* [WHAT YOU NEED TO DO]: When a line in the material beneath includes the word "isRightMouseButton", add it to the count, and report the count alone.

_____

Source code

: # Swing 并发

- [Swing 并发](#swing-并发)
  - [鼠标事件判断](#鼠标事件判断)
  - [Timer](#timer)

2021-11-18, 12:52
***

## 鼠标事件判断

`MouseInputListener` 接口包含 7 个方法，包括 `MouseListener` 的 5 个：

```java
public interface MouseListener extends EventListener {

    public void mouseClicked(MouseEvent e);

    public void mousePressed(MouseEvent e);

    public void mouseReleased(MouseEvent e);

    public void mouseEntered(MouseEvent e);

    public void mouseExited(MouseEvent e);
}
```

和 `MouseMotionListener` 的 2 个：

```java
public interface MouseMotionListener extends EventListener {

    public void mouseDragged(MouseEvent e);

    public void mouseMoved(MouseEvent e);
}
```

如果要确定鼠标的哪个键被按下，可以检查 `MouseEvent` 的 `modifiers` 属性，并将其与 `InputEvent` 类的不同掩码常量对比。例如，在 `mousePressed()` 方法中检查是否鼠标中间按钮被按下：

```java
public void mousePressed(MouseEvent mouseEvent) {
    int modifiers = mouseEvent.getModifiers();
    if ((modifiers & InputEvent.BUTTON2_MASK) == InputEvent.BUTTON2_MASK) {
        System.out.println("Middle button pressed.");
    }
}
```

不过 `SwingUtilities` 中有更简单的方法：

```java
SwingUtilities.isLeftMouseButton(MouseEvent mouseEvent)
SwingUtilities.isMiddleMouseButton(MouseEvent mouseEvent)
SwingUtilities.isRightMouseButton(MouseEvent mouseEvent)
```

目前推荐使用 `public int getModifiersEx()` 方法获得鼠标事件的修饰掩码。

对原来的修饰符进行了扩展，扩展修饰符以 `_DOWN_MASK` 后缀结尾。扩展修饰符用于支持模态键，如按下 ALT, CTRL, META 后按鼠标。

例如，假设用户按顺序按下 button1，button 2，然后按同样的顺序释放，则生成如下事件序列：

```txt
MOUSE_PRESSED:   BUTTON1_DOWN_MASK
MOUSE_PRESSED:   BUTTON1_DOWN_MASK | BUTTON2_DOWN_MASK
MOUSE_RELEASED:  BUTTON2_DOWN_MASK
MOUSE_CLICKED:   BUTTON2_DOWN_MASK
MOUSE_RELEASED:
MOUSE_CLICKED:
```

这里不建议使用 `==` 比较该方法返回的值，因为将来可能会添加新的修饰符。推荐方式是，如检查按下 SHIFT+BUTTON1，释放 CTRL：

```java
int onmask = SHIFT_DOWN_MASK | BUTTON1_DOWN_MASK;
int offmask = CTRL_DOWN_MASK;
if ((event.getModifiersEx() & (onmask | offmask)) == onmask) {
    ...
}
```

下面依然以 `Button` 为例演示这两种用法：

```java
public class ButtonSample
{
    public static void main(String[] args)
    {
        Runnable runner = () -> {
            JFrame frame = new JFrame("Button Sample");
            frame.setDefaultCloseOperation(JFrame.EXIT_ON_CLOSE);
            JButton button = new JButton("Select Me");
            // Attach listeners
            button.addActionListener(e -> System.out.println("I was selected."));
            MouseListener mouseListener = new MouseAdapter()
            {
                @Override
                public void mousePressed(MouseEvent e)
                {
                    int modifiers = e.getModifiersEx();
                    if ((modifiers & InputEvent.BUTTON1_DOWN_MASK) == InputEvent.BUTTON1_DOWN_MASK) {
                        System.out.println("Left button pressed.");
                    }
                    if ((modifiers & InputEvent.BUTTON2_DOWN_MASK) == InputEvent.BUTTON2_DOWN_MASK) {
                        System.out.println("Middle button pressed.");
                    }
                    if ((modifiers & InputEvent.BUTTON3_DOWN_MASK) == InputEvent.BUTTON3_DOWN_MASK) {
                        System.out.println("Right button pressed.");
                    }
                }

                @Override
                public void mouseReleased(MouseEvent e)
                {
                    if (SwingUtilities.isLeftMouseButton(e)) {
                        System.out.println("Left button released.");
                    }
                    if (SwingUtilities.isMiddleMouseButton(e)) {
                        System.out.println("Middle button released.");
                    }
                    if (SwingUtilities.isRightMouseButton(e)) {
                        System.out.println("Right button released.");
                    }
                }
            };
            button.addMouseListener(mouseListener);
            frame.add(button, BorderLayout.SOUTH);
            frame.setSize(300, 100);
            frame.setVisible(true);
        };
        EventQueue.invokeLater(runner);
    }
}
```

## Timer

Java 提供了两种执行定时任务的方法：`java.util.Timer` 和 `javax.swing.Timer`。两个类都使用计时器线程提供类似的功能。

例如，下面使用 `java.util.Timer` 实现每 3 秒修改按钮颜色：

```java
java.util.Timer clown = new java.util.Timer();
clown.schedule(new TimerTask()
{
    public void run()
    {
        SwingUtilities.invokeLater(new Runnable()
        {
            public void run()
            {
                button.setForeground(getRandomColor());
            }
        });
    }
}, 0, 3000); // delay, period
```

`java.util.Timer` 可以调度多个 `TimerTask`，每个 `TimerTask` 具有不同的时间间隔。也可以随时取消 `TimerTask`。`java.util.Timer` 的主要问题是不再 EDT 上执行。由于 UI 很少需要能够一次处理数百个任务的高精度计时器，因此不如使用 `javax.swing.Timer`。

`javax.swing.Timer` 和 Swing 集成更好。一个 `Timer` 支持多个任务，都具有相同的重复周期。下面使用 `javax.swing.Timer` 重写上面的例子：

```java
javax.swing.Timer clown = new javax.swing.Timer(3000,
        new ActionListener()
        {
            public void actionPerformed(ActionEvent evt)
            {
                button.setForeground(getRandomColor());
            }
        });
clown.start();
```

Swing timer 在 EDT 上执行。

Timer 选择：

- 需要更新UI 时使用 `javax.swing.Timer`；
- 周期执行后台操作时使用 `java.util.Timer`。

_____

* [ANSWER FOR THIS EXERCISE]: 2